The coronavirus crisis has shown the extent of vulnerability of the old continent

During its EU Council Presidency, the Federal Republic of Germany has spoken out in favour of strengthening European sovereignty in the supply of medicines, medical devices, equipment and medical instruments. In recent months, there has been much talk of the European Union (EU) becoming strategically independent in relation to important supplies.

Export bans are being circumvented

Mikuláš Peksa (Greens/European Free Alliance), MEP from the Czech Republic, also welcomes the EU campaign for joint procurement of test kits and ventilators amid the COVID-19 pandemic and has spoken out in favour of the ban on exports of medical devices to non-EU countries. The latter, however, is at risk of failing as important technical components such as pressure gauges, sensors or valves, which are not deemed medical devices, can be exported. Back in April, in a question addressed to the current Health Commissioner, he wanted to know how the Commission intends to protect the vital production of ventilators.

The devil's in the details

Peksa’s question demonstrates that the devil's often in the details. This is because the current legislation on medical devices does not allow components to be labelled as medical devices unless they also have a medical purpose in their own right. In her reply of 31 July, Health Commissioner Stella Kyriakides had to point out that the supply chains for medical devices are often global. Depending on the components required and the manufacturing process, several intermediate steps would often be necessary, which could extend across different Member States, but also across non-EU countries. 

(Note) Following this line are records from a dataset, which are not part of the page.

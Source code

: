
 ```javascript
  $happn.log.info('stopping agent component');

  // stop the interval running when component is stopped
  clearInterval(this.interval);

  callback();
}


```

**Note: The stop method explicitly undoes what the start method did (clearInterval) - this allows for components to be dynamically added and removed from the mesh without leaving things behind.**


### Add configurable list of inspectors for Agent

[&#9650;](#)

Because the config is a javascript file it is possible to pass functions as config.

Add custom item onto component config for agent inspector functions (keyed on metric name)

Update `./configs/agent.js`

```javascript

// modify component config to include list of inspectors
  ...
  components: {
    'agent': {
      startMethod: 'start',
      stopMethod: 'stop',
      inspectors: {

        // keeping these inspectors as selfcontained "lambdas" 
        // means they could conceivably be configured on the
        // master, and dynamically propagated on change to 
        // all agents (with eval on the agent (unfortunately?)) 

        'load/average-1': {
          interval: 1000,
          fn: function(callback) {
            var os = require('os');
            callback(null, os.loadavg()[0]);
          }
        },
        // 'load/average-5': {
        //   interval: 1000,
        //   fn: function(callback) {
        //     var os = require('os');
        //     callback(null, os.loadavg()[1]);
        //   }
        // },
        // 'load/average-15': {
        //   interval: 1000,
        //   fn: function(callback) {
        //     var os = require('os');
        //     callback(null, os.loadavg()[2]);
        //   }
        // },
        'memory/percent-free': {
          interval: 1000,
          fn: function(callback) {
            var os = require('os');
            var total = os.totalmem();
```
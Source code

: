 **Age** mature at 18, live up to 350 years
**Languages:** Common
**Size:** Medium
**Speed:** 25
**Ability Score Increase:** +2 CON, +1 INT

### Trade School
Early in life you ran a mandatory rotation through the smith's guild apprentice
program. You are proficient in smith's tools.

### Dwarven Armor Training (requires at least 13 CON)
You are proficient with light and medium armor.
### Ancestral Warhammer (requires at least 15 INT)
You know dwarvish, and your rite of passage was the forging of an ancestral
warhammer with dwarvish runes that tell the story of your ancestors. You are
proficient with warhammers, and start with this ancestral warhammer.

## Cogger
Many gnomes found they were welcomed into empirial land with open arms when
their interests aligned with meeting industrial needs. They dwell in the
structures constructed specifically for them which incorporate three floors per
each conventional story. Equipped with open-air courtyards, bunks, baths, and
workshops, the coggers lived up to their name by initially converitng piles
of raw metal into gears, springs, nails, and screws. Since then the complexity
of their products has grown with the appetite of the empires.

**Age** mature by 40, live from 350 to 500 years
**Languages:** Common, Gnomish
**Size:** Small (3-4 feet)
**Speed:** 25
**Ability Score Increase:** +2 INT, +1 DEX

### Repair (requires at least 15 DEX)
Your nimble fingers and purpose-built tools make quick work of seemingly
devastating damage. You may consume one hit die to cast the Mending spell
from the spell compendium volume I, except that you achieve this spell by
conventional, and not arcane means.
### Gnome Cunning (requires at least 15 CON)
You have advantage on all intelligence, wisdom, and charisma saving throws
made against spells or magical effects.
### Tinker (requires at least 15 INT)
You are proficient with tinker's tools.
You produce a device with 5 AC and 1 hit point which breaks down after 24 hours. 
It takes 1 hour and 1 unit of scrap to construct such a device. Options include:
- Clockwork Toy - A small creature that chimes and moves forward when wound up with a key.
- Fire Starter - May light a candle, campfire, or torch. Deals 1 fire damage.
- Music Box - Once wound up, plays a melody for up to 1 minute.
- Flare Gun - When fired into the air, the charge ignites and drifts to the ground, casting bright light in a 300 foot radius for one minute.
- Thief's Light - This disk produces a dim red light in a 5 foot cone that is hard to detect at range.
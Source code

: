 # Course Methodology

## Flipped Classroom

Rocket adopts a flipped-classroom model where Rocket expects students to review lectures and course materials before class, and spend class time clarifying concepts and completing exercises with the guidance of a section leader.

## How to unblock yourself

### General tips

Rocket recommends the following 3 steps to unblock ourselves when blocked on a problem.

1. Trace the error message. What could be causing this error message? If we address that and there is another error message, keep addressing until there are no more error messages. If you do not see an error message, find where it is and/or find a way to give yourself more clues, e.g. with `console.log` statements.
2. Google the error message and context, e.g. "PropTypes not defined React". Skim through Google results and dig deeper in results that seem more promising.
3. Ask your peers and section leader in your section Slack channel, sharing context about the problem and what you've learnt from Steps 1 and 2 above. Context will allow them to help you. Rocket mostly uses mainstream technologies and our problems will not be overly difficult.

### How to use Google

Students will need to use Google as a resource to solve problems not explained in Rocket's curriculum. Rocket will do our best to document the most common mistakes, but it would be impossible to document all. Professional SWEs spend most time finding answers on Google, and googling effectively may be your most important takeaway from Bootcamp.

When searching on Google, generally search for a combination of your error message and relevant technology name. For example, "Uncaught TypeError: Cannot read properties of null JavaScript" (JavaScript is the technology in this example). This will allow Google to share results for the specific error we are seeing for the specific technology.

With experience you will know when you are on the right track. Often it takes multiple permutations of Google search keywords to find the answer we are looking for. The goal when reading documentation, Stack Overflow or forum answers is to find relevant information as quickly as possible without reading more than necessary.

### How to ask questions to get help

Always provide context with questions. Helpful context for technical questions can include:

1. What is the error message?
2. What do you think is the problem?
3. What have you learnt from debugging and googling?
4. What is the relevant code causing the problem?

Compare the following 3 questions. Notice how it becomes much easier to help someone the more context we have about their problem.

A greater understanding of Europe's needs is expected from manufacturers

Nevertheless, a clearing house had been set up to provide an overview of supply and demand for medical equipment at EU level. It monitors the market situation and helps facilitate the dialogue between manufacturers and potential suppliers of components. In the case of ventilators, it monitors bottlenecks and conducts an organised dialogue with the medical industry associations. ‘A deeper understanding’ is also relied upon on the supply side.

Many questions remain unresolved

Kyriakides also referred to the proposed EU4Health programme which will enable the EU to stock up on strategically important medicines and medical equipment. But even in this case, it will be necessary to decide which goods are of strategic interest and how much money can be spent on them. The more specific the questions become, the more difficult it becomes to find answers.